Copy out each line of the data below in which "frequency" appears.
(Source material)
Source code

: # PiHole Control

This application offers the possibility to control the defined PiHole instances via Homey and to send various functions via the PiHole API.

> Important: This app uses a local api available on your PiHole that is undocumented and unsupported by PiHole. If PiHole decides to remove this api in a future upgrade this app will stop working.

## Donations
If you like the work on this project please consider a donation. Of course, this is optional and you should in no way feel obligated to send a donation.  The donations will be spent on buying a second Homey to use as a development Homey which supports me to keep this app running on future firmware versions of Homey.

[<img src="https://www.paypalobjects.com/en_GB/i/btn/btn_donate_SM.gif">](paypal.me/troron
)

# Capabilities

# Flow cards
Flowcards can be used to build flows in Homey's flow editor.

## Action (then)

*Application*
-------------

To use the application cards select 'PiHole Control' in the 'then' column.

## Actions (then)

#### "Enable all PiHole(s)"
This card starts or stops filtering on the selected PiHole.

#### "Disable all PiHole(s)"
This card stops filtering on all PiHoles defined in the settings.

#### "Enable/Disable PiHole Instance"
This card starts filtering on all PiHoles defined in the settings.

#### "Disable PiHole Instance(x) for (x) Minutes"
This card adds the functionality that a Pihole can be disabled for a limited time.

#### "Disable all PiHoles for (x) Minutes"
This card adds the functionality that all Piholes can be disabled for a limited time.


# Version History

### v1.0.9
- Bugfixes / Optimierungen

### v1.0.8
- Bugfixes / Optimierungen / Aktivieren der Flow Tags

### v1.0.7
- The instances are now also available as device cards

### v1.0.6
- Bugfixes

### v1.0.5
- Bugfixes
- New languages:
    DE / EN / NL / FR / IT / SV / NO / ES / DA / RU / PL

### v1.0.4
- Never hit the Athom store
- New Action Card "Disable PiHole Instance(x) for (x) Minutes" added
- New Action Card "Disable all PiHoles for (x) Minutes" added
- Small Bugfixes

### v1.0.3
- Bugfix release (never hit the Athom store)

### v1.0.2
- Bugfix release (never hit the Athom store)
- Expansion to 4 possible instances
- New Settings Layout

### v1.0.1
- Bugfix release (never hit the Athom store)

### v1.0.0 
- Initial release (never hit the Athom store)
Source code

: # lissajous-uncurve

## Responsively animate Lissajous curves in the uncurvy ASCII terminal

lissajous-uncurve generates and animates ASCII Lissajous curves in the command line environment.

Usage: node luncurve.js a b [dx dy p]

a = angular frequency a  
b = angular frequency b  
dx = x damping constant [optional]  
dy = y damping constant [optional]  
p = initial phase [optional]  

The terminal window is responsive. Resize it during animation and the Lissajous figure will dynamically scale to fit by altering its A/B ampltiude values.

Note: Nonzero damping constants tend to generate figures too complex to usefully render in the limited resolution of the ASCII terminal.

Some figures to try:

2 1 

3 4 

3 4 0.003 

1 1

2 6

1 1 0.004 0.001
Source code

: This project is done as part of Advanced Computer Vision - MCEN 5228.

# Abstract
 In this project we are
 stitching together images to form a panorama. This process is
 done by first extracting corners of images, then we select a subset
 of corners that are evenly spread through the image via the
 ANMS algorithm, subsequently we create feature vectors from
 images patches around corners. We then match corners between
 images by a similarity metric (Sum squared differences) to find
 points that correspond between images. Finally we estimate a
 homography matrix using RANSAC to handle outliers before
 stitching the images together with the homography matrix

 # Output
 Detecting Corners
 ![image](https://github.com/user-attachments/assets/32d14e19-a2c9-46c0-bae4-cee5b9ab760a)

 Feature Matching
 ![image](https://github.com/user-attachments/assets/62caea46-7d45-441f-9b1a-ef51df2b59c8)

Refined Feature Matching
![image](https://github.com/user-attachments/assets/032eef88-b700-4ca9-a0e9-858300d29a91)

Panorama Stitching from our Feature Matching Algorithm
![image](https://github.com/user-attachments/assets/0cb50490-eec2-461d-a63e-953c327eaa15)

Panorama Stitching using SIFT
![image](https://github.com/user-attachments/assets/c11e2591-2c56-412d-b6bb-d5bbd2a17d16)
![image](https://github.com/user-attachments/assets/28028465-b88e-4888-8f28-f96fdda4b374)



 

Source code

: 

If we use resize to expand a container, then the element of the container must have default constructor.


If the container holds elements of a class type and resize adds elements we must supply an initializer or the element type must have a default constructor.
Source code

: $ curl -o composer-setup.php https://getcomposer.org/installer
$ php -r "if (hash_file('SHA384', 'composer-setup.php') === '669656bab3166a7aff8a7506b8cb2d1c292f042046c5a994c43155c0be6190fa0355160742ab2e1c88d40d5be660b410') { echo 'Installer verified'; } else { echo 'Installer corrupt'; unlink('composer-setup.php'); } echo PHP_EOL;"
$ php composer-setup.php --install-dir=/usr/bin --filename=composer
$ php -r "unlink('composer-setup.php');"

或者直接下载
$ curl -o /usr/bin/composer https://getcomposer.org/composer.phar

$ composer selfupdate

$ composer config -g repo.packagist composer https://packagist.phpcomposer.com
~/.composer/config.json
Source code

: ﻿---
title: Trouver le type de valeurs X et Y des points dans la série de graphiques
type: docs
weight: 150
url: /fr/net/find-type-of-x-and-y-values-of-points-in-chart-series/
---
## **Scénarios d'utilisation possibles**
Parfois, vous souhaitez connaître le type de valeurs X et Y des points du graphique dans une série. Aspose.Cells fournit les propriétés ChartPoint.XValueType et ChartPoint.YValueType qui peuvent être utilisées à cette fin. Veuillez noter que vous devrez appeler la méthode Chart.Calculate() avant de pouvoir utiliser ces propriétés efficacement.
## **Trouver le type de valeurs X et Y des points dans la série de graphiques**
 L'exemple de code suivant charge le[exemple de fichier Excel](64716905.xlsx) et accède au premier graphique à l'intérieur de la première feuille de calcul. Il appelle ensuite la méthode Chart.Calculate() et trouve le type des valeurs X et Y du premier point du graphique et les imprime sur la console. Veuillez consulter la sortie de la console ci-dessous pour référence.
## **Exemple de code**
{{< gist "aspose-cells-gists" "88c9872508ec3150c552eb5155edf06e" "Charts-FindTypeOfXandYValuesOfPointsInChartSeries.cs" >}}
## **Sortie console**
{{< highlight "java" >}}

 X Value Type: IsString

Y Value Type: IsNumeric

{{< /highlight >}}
(End Source material)
(Source material)
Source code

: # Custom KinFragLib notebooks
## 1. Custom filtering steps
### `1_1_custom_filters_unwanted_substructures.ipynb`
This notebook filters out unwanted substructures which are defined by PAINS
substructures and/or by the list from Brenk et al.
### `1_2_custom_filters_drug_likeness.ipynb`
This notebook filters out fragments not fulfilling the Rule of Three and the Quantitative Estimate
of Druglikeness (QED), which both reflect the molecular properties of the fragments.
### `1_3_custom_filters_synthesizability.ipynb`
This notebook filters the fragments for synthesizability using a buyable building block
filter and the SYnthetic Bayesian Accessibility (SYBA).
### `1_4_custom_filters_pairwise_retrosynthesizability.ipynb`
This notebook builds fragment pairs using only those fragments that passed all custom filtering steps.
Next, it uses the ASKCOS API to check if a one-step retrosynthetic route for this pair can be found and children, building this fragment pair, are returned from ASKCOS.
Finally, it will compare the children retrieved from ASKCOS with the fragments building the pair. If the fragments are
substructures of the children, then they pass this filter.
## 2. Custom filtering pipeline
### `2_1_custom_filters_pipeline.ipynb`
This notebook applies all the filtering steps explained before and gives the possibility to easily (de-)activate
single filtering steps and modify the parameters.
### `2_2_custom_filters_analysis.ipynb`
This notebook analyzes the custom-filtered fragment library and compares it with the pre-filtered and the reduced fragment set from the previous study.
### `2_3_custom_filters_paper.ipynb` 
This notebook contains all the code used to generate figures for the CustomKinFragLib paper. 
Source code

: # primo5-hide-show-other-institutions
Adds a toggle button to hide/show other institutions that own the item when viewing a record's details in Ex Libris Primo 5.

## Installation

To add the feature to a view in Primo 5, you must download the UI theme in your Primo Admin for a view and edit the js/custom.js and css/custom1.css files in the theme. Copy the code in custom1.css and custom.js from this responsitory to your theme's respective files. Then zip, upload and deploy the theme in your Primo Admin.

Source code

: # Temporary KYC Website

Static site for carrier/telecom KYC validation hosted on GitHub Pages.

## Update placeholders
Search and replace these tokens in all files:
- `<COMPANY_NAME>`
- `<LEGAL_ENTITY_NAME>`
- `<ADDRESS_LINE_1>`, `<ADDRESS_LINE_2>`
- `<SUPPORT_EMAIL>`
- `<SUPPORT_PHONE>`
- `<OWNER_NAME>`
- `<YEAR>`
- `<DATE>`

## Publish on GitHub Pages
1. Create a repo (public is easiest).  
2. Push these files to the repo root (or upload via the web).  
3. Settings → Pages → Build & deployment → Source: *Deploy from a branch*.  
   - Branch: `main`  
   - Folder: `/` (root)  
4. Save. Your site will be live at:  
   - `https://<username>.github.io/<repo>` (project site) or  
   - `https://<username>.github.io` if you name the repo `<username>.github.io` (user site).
(End Source material)
=== Your response ===
a = angular frequency a  
b = angular frequency b  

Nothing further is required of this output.